Please note that, instead of a linear scale, we decided to compute the square root of the relative values to define the intensity of the fill color, so that we can visually highlight the differences between the states. This was necessary as most flight cancellations happened in Texas (748), and there were no more than 150 cancelled flights in any other state (with the average being around 45).

You can also easily load ESRI shape files or other geospatial vector data formats into R as points or polygons with a bunch of packages already discussed and a few others as well, such as the maptools, rgdal, dismo, raster, or shapefile packages.

Another, probably easier, way to generate country-level thematic maps, especially choropleth maps, is to load the rworldmap package made by Andy South, and rely on the convenient mapCountryData function.

# Rendering polygons around points

Besides thematic maps, another really useful way of presenting spatial data is to draw artificial polygons around the data points based on the data values.

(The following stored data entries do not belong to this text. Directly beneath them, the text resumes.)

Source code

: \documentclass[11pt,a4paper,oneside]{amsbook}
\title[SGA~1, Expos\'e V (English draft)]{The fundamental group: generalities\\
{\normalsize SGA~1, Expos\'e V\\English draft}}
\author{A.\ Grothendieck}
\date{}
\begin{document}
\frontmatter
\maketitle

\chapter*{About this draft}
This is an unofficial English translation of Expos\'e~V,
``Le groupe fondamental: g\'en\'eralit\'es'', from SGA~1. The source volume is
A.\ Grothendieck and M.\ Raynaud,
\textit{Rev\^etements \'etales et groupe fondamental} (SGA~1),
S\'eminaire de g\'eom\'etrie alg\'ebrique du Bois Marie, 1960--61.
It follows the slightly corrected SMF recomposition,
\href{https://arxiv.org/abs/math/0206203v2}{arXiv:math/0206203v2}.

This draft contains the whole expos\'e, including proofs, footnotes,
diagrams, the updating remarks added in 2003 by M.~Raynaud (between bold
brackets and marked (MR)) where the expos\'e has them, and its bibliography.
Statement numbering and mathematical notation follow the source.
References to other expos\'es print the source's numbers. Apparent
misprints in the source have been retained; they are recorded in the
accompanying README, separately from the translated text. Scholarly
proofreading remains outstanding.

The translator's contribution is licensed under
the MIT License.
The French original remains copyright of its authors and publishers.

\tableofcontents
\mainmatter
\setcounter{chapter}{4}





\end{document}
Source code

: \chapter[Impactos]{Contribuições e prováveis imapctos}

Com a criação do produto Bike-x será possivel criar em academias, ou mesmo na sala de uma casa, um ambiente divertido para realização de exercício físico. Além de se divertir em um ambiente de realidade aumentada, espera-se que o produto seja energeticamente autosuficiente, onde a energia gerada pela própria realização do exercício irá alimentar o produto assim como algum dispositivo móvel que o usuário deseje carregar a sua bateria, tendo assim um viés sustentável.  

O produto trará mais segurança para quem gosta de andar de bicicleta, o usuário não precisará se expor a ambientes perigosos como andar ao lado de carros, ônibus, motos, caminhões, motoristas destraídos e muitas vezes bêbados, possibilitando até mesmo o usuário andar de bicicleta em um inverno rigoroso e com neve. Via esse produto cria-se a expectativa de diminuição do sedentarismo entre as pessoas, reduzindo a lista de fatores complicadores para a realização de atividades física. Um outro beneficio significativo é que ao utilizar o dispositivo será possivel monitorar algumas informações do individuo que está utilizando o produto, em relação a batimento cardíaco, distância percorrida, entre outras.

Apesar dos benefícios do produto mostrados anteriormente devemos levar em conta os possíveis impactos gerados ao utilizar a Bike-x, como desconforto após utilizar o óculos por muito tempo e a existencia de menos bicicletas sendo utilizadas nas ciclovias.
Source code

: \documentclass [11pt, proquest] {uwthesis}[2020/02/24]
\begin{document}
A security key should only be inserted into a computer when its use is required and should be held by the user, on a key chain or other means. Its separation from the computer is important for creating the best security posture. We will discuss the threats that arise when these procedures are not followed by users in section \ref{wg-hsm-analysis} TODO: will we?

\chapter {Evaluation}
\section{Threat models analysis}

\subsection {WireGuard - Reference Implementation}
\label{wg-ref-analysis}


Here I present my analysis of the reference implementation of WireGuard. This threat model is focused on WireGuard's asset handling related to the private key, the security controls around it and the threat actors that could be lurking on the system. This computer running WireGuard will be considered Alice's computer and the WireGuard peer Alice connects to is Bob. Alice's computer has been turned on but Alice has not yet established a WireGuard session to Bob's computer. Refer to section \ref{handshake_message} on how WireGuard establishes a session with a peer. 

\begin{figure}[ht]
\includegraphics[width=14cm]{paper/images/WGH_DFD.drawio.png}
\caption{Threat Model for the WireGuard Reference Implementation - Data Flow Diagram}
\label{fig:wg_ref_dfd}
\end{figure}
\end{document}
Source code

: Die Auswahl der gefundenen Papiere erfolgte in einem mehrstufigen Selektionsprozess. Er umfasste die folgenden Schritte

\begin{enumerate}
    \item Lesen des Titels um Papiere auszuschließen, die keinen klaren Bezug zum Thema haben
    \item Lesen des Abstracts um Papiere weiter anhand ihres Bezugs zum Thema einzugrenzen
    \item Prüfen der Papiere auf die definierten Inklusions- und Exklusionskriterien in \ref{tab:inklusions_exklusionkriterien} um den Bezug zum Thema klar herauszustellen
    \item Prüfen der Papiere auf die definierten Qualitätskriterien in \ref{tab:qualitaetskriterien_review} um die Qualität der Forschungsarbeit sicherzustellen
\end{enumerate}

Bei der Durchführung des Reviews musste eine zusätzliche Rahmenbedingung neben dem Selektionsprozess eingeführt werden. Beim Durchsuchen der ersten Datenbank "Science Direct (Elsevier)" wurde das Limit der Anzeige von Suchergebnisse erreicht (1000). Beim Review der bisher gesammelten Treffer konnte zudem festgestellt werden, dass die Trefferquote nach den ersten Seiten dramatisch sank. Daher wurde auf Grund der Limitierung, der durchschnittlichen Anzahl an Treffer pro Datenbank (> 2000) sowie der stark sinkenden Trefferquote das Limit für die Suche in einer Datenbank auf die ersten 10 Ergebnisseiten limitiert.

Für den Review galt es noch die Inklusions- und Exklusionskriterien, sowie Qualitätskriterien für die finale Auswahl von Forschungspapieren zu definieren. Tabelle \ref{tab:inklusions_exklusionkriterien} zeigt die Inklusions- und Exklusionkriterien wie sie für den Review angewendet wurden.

This is especially useful if there is no available polygon shape file to be used to generate a thematic map.

A level plot, contour plot, or isopleths, might be an already familiar design from tourist maps, where the altitude of the mountains is represented by a line drawn around the center of the hill at the very same levels. This is a very smart approach having maps present the height of hills—projecting this third dimension onto a 2-dimensional image.

Now let's try to replicate this design by considering our data points as mountains on the otherwise flat map. We already know the heights and exact geo-coordinates of the geometric centers of these hills (airports); the only challenge here is to draw the actual shape of these objects. In other words:

• Are these mountains connected?
• How steep are the hillsides?
• Should we consider any underlying spatial effects in the data? In other words, can we actually render these as mountains with a 3D shape instead of plotting independent points in space?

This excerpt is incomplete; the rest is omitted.